- Stocks rallied Thursday following a negative second-quarter GDP print that showed a 0.9% contraction.
- Policymakers pointed to a strengthening labor market as reason to believe the economy is not currently in a recession.
US stocks rallied into the close Thursday, with all three major indexes rising more than 1% as investors took a second straight negative GDP print as a signal the Federal Reserve could slow rate hikes.
New government data showed the US economy shrank 0.9% in the second quarter, following a 1.6% contraction in the first quarter.
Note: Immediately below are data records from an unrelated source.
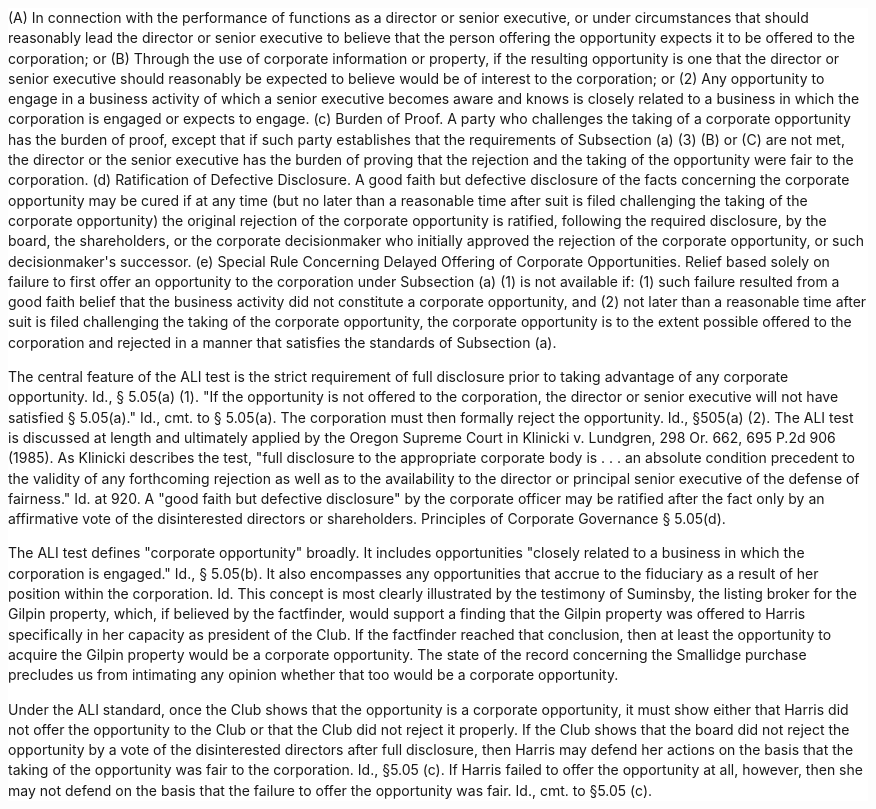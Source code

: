 (A) In connection with the performance of functions as a director or senior executive, or under circumstances that should reasonably lead the director or senior executive to believe that the person offering the opportunity expects it to be offered to the corporation; or (B) Through the use of corporate information or property, if the resulting opportunity is one that the director or senior executive should reasonably be expected to believe would be of interest to the corporation; or (2) Any opportunity to engage in a business activity of which a senior executive becomes aware and knows is closely related to a business in which the corporation is engaged or expects to engage.
(c) Burden of Proof. A party who challenges the taking of a corporate opportunity has the burden of proof, except that if such party establishes that the requirements of Subsection (a) (3) (B) or (C) are not met, the director or the senior executive has the burden of proving that the rejection and the taking of the opportunity were fair to the corporation.
(d) Ratification of Defective Disclosure. A good faith but defective disclosure of the facts concerning the corporate opportunity may be cured if at any time (but no later than a reasonable time after suit is filed challenging the taking of the corporate opportunity) the original rejection of the corporate opportunity is ratified, following the required disclosure, by the board, the shareholders, or the corporate decisionmaker who initially approved the rejection of the corporate opportunity, or such decisionmaker's successor.
(e) Special Rule Concerning Delayed Offering of Corporate Opportunities. Relief based solely on failure to first offer an opportunity to the corporation under Subsection (a) (1) is not available if: (1) such failure resulted from a good faith belief that the business activity did not constitute a corporate opportunity, and (2) not later than a reasonable time after suit is filed challenging the taking of the corporate opportunity, the corporate opportunity is to the extent possible offered to the corporation and rejected in a manner that satisfies the standards of Subsection (a).

The central feature of the ALI test is the strict requirement of full disclosure prior to taking advantage of any corporate opportunity. Id., § 5.05(a) (1). "If the opportunity is not offered to the corporation, the director or senior executive will not have satisfied § 5.05(a)." Id., cmt. to § 5.05(a). The corporation must then formally reject the opportunity. Id., §505(a) (2). The ALI test is discussed at length and ultimately applied by the Oregon Supreme Court in Klinicki v. Lundgren, 298 Or. 662, 695 P.2d 906 (1985). As Klinicki describes the test, "full disclosure to the appropriate corporate body is . . . an absolute condition precedent to the validity of any forthcoming rejection as well as to the availability to the director or principal senior executive of the defense of fairness." Id. at 920. A "good faith but defective disclosure" by the corporate officer may be ratified after the fact only by an affirmative vote of the disinterested directors or shareholders. Principles of Corporate Governance § 5.05(d).

The ALI test defines "corporate opportunity" broadly. It includes opportunities "closely related to a business in which the corporation is engaged." Id., § 5.05(b). It also encompasses any opportunities that accrue to the fiduciary as a result of her position within the corporation. Id. This concept is most clearly illustrated by the testimony of Suminsby, the listing broker for the Gilpin property, which, if believed by the factfinder, would support a finding that the Gilpin property was offered to Harris specifically in her capacity as president of the Club. If the factfinder reached that conclusion, then at least the opportunity to acquire the Gilpin property would be a corporate opportunity. The state of the record concerning the Smallidge purchase precludes us from intimating any opinion whether that too would be a corporate opportunity.

Under the ALI standard, once the Club shows that the opportunity is a corporate opportunity, it must show either that Harris did not offer the opportunity to the Club or that the Club did not reject it properly. If the Club shows that the board did not reject the opportunity by a vote of the disinterested directors after full disclosure, then Harris may defend her actions on the basis that the taking of the opportunity was fair to the corporation. Id., §5.05 (c). If Harris failed to offer the opportunity at all, however, then she may not defend on the basis that the failure to offer the opportunity was fair. Id., cmt. to §5.05 (c).
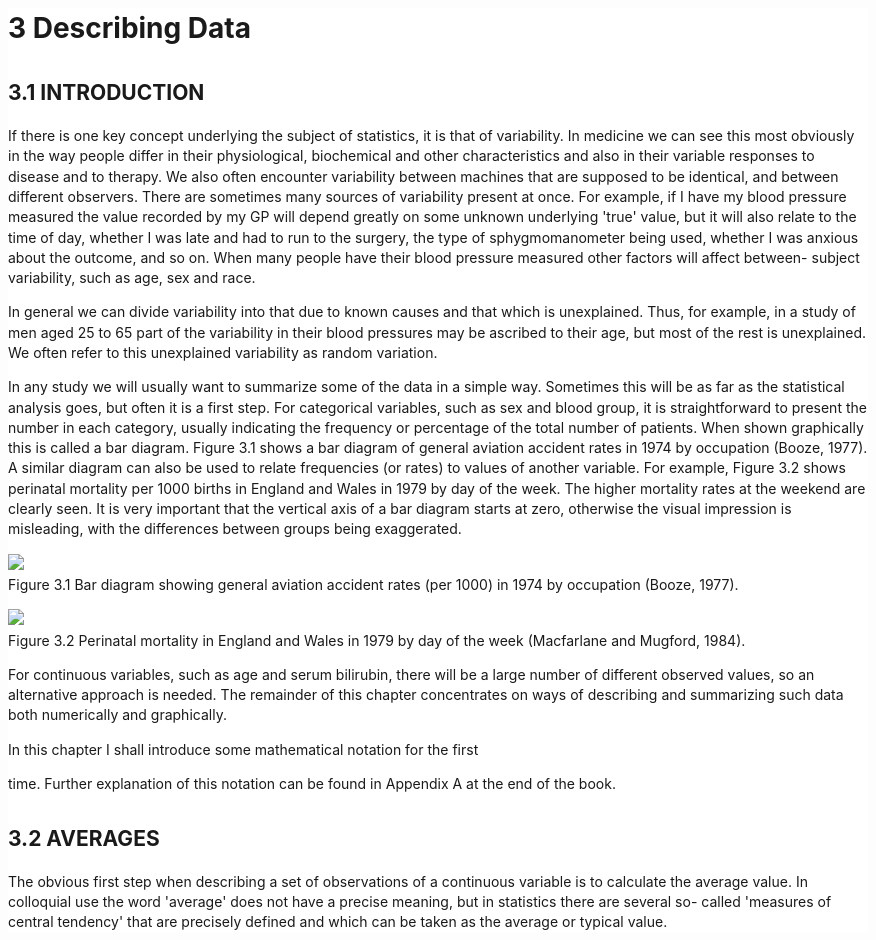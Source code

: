 # 3 Describing Data

## 3.1 INTRODUCTION

If there is one key concept underlying the subject of statistics, it is that of variability. In medicine we can see this most obviously in the way people differ in their physiological, biochemical and other characteristics and also in their variable responses to disease and to therapy. We also often encounter variability between machines that are supposed to be identical, and between different observers. There are sometimes many sources of variability present at once. For example, if I have my blood pressure measured the value recorded by my GP will depend greatly on some unknown underlying 'true' value, but it will also relate to the time of day, whether I was late and had to run to the surgery, the type of sphygmomanometer being used, whether I was anxious about the outcome, and so on. When many people have their blood pressure measured other factors will affect between- subject variability, such as age, sex and race.

In general we can divide variability into that due to known causes and that which is unexplained. Thus, for example, in a study of men aged 25 to 65 part of the variability in their blood pressures may be ascribed to their age, but most of the rest is unexplained. We often refer to this unexplained variability as random variation.

In any study we will usually want to summarize some of the data in a simple way. Sometimes this will be as far as the statistical analysis goes, but often it is a first step. For categorical variables, such as sex and blood group, it is straightforward to present the number in each category, usually indicating the frequency or percentage of the total number of patients. When shown graphically this is called a bar diagram. Figure 3.1 shows a bar diagram of general aviation accident rates in 1974 by occupation (Booze, 1977). A similar diagram can also be used to relate frequencies (or rates) to values of another variable. For example, Figure 3.2 shows perinatal mortality per 1000 births in England and Wales in 1979 by day of the week. The higher mortality rates at the weekend are clearly seen. It is very important that the vertical axis of a bar diagram starts at zero, otherwise the visual impression is misleading, with the differences between groups being exaggerated.

![](https://cdn-mineru.openxlab.org.cn/extract/77a6b115-a348-4fd3-8d0d-227011c94856/6f22c66301b575c5b8ee23f534998610b7e2879599b8bb86aa5f022da8bb9d5f.jpg)  
Figure 3.1 Bar diagram showing general aviation accident rates (per 1000) in 1974 by occupation (Booze, 1977).

![](https://cdn-mineru.openxlab.org.cn/extract/77a6b115-a348-4fd3-8d0d-227011c94856/94c205f36b51e8a5d233dd04cce2f65c5ddfb544ae8d9b2748ab414530733adb.jpg)  
Figure 3.2 Perinatal mortality in England and Wales in 1979 by day of the week (Macfarlane and Mugford, 1984).

For continuous variables, such as age and serum bilirubin, there will be a large number of different observed values, so an alternative approach is needed. The remainder of this chapter concentrates on ways of describing and summarizing such data both numerically and graphically.

In this chapter I shall introduce some mathematical notation for the first

time. Further explanation of this notation can be found in Appendix A at the end of the book.


## 3.2 AVERAGES

The obvious first step when describing a set of observations of a continuous variable is to calculate the average value. In colloquial use the word 'average' does not have a precise meaning, but in statistics there are several so- called 'measures of central tendency' that are precisely defined and which can be taken as the average or typical value.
Those consecutive declines are widely viewed as indicating a so-called technical recession, though policymakers have pointed to the strong labor market as reason to believe such a severe a downturn hasn't arrived.
"[W]hen you look at what caused those declines — in both quarters — they are not what drives a real recession, but are more in the nature of technical adjustments," said Brad McMillan, chief investment officer for Commonwealth Financial Network. "What we have here is more of a technical recession than a real one, if you even want to call it a recession."
Here's where US indexes stood at the 4 p.m. market close on Thursday:
- S&P 500: 4,072.43, up 1.2%
- Dow Jones Industrial Average: 32,529.63, up 1% (332 points)
- Nasdaq Composite: 12,162.59, up 1.1%
In Thursday comments, Janet Yellen said that the US economy isn't in a recession, echoing comments from Jerome Powell at his Wednesday press conference. A true downturn, she said, is a "broad-based weakening of the economy. That is not what we're seeing right now."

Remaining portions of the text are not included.